Once I was a clever boy learning the arts of Oxford... is a quotation from the verses written by Bishop Richard Fleming (c.1385-1431) for his tomb in Lincoln Cathedral. Fleming, the founder of Lincoln College in Oxford, is the subject of my research for a D. Phil., and, like me, a son of the West Riding. I have remarked in the past that I have a deeply meaningful on-going relationship with a dead fifteenth century bishop... it was Fleming who, in effect, enabled me to come to Oxford and to learn its arts, and for that I am immensely grateful.


Monday, 23 January 2012

St Nicholas Owen


Today is, in this archdiocese, the feast day of St Nicholas Owen. This is a slightly revised version of a post I wrote last year.

Statue of Nicholas Owen
A modern statue of St Nicholas Owen

Image: Church of St Nicholas Owen Little Thornton website

St Nicholas was the Jesuit laybrother who used his remarkable skills as a carpenter and stonemason to construct numerous ingenious priest holes to safeguard mission priests in the late sixteenth century. He was born in Oxford c.1550 in a house on the junction of what is now Queen Street and St Ebbe's Street, and his whole family were of Catholic and recusant sympathies. He died as a result of torture in the Tower of London on March 2nd 1606, having been apprehended in the follow-up to the Gunpowder Plot. His refusal to the point of death to disclose the names of priests and their hiding places safeguarded the Catholic mission at this critical time

The recent Oxford DNB life of him by Michael Hodgetts can be read here. There is also an online biography of St Nicholas, who was canonized in 1970 here, and there are some linked articles here about his life and about his capture and death.

6 comments:

Patricius said...

I thought St Nicholas Owen's feast day was 2nd March.

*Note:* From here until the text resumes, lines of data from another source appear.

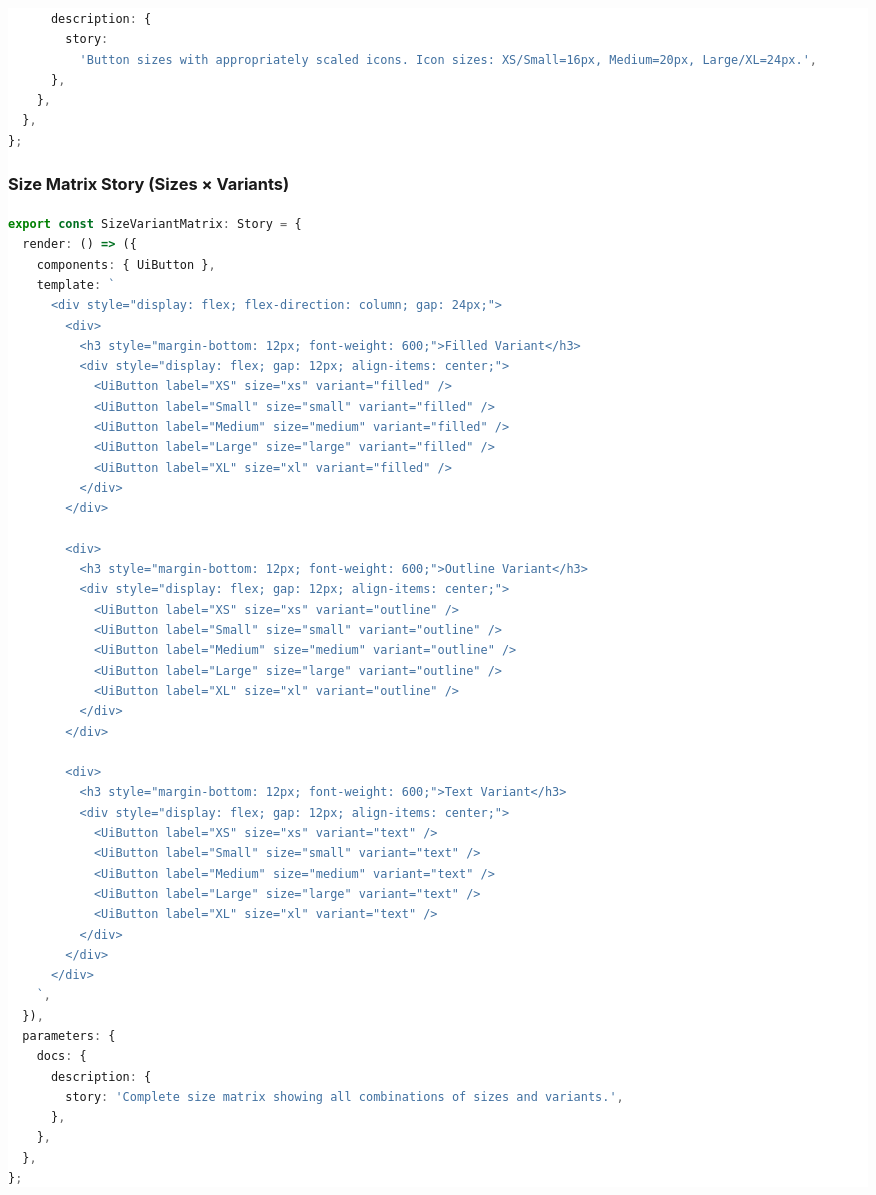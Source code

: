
 ```typescript
      description: {
        story:
          'Button sizes with appropriately scaled icons. Icon sizes: XS/Small=16px, Medium=20px, Large/XL=24px.',
      },
    },
  },
};
```

### Size Matrix Story (Sizes × Variants)

```typescript
export const SizeVariantMatrix: Story = {
  render: () => ({
    components: { UiButton },
    template: `
      <div style="display: flex; flex-direction: column; gap: 24px;">
        <div>
          <h3 style="margin-bottom: 12px; font-weight: 600;">Filled Variant</h3>
          <div style="display: flex; gap: 12px; align-items: center;">
            <UiButton label="XS" size="xs" variant="filled" />
            <UiButton label="Small" size="small" variant="filled" />
            <UiButton label="Medium" size="medium" variant="filled" />
            <UiButton label="Large" size="large" variant="filled" />
            <UiButton label="XL" size="xl" variant="filled" />
          </div>
        </div>

        <div>
          <h3 style="margin-bottom: 12px; font-weight: 600;">Outline Variant</h3>
          <div style="display: flex; gap: 12px; align-items: center;">
            <UiButton label="XS" size="xs" variant="outline" />
            <UiButton label="Small" size="small" variant="outline" />
            <UiButton label="Medium" size="medium" variant="outline" />
            <UiButton label="Large" size="large" variant="outline" />
            <UiButton label="XL" size="xl" variant="outline" />
          </div>
        </div>

        <div>
          <h3 style="margin-bottom: 12px; font-weight: 600;">Text Variant</h3>
          <div style="display: flex; gap: 12px; align-items: center;">
            <UiButton label="XS" size="xs" variant="text" />
            <UiButton label="Small" size="small" variant="text" />
            <UiButton label="Medium" size="medium" variant="text" />
            <UiButton label="Large" size="large" variant="text" />
            <UiButton label="XL" size="xl" variant="text" />
          </div>
        </div>
      </div>
    `,
  }),
  parameters: {
    docs: {
      description: {
        story: 'Complete size matrix showing all combinations of sizes and variants.',
      },
    },
  },
};
```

Once I Was A Clever Boy said...

March 2nd is his date od death, but this is the appointed date in the Birmingham archdiocese - I think they must have chosen the date of his capture at Hindlip Hall in 1606.

Patricius said...

Thanks. Sadly, the original Hindlip House has not survived having burned down early in the 19th Century. The present Hindlip Hall is the headquarters of the West Mercia Constabluary but I believe that an underground tunnel in brick and thought to be of Tudor provenance was discovered in the grounds back in the 1970s or thereabouts. It would be wonderful if something of St Nicholas Owen's work had survived at the site!

Once I Was A Clever Boy said...

Pictures suggest that the old house at Hindlip was very attractive, and is a sad loss historically and architecturally. The present house was designated as the base for the British government in the plans drawn up for moving it out of London in the event of a German invasion in the Second World War.

John F H H said...

Have you read Hogge's God's Secret Agents? Details below. It is a good account of the recusant and Jesuit priests under Elizabeth, sympathetically written.
Regards
John
http://www.amazon.co.uk/Gods-Secret-Agents-Elizabeths-Forbidden/dp/0007156375/ref=sr_1_1_title_2_har?s=books&ie=UTF8&qid=1327492457&sr=1-1

Once I Was A Clever Boy said...

I have read the book, and would and do recommend it.